Del escritor argentino Ernesto Sabato es, en su libro “La resistencia”, la siguiente reflexión: “¿Han notado que la gente ya no tiene verguenza y, entonces, que entremezclados con gente de bien uno puede encontrar, con amplia sonrisa, a cualquier sujeto acusado de las peores corrupciones como si nada? (') ahora todo es lo mismo y algunos programas de televisión lo solicitan y lo tratan como a un señor”. Más adelante afirma que “desde la perspectiva del hombre moderno, la gente de antes tenía menos libertad (...) pero, indudablemente, su responsabilidad era mucho mayor. No se les ocurría, siquiera, que pudieran desentenderse de los deberes a su cargo, de la fidelidad al lugar que la vida parecía haberles otorgado”. Debemos admitir que, escrito por un sabio nonagenario a fines del siglo XX, ese texto refleja cierto grado de ingenua complacencia con respecto al pasado, pero ciertamente toca un rasgo evidente de la actualidad, no solo argentina.

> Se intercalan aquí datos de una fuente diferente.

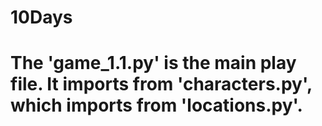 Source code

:# 10Days

# The 'game_1.1.py' is the main play file. It imports from 'characters.py', which imports from 'locations.py'. 


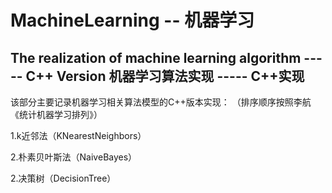 # MachineLearning -- 机器学习
## The realization of machine learning algorithm ----- C++ Version   机器学习算法实现 ----- C++实现

该部分主要记录机器学习相关算法模型的C++版本实现：
（排序顺序按照李航《统计机器学习排列》）

1.k近邻法（KNearestNeighbors）

2.朴素贝叶斯法（NaiveBayes）

2.决策树（DecisionTree）


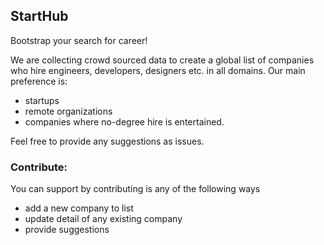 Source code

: ## StartHub
Bootstrap your search for career!

We are collecting crowd sourced data to create a global list of companies who hire engineers, developers, designers etc. in 
all domains. 
Our main preference is:
  - startups
  - remote organizations
  - companies where no-degree hire is entertained. 

Feel free to provide any suggestions as issues.

### Contribute:
You can support by contributing is any of the following ways

  - add a new company to list
  - update detail of any existing company
  - provide suggestions
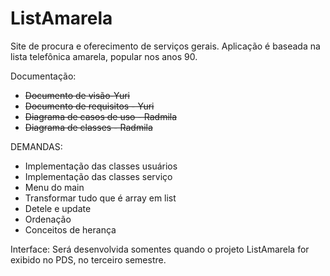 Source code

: # ListAmarela
Site de procura e oferecimento de serviços gerais. Aplicação é baseada na lista telefônica amarela, popular nos anos 90.

Documentação:
- ~~Documento de visão-Yuri~~
- ~~Documento de requisitos - Yuri~~
- ~~Diagrama de casos de uso - Radmila~~
- ~~Diagrama de classes - Radmila~~

DEMANDAS:
- Implementação das classes usuários
- Implementação das classes serviço
- Menu do main
- Transformar tudo que é array em list
- Detele e update
- Ordenação
- Conceitos de herança

Interface: Será desenvolvida somentes quando o projeto ListAmarela for exibido no PDS, no terceiro semestre.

Tal vez resulte alentador para nuestros maestros del cinismo político recordar que, por ejemplo, en el Renacimiento aun dentro del ámbito eclesiástico los señores se servían ostensiblemente de huestes de sicarios y sicofantes para mantenerse en el poder. Claro, omitiendo el hecho de que entonces todavía no había aparecido Junger para advertir -como lo cita Sabato- que “si los lobos contagian a la masa, un mal día el rebaño se convierte en horda”. Ahí, en el orden ciego de la horda, como diría una diputada, nadie puede, ni tiene por qué, pretenderse santo.